[Task directions] The string "mathbf" may appear in lines of the listing. Report each line where it does.

[Data for this exercise]
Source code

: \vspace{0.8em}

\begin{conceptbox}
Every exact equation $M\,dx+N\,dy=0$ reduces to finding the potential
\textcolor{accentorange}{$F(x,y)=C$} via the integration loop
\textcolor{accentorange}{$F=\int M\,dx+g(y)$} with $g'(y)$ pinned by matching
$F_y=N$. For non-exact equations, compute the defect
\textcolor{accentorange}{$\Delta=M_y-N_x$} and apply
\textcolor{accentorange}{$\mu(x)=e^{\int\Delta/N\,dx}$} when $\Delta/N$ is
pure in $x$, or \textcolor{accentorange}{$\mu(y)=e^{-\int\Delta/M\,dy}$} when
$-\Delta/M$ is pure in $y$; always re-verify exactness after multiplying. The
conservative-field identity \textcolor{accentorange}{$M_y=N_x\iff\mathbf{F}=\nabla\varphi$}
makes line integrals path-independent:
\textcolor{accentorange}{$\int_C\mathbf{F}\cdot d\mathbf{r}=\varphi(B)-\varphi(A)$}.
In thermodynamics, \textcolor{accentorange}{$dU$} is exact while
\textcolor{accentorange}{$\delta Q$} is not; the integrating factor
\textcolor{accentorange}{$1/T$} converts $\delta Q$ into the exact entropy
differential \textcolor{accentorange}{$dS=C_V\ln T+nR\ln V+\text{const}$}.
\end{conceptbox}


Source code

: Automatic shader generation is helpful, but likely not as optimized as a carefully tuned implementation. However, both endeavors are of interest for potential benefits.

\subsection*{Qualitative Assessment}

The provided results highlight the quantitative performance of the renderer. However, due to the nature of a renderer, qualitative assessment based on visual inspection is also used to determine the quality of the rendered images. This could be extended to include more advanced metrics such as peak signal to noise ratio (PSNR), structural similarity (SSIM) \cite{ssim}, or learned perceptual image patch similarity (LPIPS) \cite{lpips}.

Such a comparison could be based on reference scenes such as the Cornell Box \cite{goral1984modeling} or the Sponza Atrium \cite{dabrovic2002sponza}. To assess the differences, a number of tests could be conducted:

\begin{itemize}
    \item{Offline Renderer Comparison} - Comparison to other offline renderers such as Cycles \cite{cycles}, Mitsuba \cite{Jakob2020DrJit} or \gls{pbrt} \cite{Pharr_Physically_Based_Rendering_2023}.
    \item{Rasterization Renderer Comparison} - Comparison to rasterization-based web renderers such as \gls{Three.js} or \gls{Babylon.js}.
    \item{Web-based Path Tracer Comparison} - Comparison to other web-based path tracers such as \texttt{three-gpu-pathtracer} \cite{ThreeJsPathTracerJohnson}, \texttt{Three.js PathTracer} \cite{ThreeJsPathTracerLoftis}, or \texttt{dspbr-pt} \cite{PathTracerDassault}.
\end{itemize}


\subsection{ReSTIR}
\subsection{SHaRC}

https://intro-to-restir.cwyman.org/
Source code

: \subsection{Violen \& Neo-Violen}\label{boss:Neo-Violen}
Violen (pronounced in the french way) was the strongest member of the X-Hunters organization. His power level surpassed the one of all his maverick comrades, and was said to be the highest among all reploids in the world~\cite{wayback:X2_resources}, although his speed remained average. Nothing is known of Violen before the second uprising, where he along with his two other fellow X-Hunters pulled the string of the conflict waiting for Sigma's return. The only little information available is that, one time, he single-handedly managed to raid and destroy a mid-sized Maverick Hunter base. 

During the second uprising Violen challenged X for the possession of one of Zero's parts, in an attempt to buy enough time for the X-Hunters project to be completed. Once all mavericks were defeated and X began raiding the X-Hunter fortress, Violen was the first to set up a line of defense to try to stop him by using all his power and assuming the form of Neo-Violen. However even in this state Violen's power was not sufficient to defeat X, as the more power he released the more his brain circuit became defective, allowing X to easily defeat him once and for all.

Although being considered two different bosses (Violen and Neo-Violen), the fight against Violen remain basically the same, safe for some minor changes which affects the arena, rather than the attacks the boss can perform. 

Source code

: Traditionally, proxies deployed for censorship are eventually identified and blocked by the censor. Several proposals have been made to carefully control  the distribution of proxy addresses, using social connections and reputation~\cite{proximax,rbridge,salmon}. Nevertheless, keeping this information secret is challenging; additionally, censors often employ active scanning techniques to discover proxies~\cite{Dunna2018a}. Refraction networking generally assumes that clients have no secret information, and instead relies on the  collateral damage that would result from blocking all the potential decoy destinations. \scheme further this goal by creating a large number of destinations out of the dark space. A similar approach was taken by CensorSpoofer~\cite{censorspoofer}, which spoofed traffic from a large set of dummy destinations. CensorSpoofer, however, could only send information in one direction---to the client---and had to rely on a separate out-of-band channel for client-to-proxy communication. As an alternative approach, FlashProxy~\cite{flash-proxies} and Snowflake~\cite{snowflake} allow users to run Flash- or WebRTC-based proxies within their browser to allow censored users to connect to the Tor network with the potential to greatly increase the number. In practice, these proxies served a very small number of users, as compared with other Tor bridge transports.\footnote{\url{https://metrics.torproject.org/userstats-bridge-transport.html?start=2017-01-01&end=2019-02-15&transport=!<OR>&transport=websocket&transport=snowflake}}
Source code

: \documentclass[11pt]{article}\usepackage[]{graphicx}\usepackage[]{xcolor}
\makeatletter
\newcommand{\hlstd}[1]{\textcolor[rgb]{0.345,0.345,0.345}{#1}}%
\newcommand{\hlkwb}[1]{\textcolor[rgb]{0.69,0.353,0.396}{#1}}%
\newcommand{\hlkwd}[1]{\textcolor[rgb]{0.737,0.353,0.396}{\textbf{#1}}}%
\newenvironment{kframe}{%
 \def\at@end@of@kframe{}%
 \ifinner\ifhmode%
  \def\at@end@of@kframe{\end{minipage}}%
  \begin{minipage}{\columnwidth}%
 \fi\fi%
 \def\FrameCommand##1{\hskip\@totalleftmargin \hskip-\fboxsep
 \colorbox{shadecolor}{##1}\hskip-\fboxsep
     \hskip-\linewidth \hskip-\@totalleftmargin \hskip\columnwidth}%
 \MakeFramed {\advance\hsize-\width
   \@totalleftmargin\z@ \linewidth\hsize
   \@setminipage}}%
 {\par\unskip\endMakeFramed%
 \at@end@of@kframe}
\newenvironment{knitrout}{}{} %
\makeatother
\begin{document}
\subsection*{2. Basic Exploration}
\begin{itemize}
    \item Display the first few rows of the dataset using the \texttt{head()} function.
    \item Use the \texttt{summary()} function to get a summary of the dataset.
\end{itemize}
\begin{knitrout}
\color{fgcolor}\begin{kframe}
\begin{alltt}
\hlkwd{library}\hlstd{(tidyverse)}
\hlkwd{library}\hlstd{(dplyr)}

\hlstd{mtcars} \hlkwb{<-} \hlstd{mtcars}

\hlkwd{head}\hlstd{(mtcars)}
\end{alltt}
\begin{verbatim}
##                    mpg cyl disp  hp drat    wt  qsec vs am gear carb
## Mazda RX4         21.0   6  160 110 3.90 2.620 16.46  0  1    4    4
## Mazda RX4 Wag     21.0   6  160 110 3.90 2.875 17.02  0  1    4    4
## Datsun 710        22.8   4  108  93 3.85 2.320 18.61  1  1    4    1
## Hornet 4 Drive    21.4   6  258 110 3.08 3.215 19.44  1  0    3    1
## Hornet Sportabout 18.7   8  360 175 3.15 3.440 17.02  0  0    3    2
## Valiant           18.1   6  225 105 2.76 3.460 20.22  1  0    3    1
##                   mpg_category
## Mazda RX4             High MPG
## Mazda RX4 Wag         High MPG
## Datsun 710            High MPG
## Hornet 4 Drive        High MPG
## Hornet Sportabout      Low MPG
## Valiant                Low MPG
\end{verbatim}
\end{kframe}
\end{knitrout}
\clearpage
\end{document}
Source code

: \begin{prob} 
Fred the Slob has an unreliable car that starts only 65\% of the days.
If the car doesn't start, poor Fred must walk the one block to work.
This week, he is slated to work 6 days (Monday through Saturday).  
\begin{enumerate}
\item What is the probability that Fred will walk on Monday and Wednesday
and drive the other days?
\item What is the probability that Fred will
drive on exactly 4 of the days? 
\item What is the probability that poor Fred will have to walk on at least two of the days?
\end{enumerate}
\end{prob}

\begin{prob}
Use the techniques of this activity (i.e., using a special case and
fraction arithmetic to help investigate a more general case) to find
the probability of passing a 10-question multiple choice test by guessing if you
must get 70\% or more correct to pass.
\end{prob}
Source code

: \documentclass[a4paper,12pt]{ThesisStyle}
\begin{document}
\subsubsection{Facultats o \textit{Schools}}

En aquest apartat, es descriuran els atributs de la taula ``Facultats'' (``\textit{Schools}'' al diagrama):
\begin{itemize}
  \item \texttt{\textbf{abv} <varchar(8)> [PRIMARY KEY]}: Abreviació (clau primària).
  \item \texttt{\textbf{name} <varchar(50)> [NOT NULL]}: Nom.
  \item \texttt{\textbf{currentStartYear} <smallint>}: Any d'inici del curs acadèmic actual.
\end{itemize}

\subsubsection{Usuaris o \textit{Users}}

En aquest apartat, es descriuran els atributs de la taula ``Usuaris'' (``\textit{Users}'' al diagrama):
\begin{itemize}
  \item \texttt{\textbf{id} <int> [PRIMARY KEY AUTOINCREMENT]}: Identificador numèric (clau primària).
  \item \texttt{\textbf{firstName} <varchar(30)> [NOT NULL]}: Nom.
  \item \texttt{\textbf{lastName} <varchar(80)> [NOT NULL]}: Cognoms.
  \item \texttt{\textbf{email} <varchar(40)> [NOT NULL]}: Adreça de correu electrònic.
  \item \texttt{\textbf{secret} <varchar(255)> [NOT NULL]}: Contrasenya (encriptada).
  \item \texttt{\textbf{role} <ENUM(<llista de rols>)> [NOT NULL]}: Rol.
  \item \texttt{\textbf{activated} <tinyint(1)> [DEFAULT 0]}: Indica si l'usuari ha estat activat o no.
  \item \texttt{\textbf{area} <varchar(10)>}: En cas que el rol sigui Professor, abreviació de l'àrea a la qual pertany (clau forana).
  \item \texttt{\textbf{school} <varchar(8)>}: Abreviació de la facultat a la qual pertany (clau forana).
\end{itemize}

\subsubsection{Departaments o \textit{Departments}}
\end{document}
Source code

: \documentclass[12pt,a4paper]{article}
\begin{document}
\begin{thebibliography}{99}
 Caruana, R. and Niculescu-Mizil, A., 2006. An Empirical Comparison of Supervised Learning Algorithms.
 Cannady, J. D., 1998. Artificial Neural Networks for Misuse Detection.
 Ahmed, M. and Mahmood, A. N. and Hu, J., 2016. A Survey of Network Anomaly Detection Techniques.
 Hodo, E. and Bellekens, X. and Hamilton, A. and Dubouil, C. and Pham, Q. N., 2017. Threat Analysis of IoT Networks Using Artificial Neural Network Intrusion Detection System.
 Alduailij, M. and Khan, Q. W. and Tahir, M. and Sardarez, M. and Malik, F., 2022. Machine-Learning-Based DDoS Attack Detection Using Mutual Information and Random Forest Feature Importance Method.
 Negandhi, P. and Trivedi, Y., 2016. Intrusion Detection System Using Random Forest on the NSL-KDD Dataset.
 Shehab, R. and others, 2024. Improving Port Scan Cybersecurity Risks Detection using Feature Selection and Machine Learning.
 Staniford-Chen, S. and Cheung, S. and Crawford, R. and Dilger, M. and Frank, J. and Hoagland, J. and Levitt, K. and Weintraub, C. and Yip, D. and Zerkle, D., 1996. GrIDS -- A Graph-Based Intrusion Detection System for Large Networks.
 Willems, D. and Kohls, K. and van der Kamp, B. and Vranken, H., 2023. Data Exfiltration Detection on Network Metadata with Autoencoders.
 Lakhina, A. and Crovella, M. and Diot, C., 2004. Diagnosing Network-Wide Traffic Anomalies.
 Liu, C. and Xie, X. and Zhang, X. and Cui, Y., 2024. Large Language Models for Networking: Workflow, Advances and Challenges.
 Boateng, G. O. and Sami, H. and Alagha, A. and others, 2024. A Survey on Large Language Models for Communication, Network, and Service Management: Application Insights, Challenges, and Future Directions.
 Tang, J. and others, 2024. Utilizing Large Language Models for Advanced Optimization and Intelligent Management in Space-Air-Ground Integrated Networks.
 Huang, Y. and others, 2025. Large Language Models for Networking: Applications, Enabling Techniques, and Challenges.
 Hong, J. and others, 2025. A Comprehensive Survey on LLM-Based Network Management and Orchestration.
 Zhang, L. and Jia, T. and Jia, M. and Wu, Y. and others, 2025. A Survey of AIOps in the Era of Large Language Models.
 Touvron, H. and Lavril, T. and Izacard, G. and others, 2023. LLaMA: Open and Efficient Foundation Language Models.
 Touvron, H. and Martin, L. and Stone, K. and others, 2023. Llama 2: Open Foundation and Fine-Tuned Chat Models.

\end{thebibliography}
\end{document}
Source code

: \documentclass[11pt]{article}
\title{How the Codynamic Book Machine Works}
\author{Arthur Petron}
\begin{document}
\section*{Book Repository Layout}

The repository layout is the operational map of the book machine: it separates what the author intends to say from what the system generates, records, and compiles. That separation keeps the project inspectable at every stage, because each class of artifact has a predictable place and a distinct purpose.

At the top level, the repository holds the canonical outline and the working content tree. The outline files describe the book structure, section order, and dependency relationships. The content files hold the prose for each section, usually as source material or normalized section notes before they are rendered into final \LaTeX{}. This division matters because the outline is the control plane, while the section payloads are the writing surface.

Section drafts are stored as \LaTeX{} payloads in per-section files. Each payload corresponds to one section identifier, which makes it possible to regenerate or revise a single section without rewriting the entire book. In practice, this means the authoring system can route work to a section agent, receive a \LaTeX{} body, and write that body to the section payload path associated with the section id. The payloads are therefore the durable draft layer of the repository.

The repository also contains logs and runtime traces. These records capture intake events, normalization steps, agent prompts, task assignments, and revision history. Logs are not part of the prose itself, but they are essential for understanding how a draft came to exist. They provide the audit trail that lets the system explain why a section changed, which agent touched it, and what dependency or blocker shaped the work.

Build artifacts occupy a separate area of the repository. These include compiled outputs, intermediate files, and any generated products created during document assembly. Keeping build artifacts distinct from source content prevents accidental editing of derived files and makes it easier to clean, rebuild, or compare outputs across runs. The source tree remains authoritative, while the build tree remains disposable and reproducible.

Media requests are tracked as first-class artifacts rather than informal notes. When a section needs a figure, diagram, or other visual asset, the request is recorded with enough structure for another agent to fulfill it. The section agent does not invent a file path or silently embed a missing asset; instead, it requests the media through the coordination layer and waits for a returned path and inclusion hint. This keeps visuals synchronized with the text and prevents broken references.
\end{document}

[Response to the task]
conservative-field identity \textcolor{accentorange}{$M_y=N_x\iff\mathbf{F}=\nabla\varphi$}
\textcolor{accentorange}{$\int_C\mathbf{F}\cdot d\mathbf{r}=\varphi(B)-\varphi(A)$}.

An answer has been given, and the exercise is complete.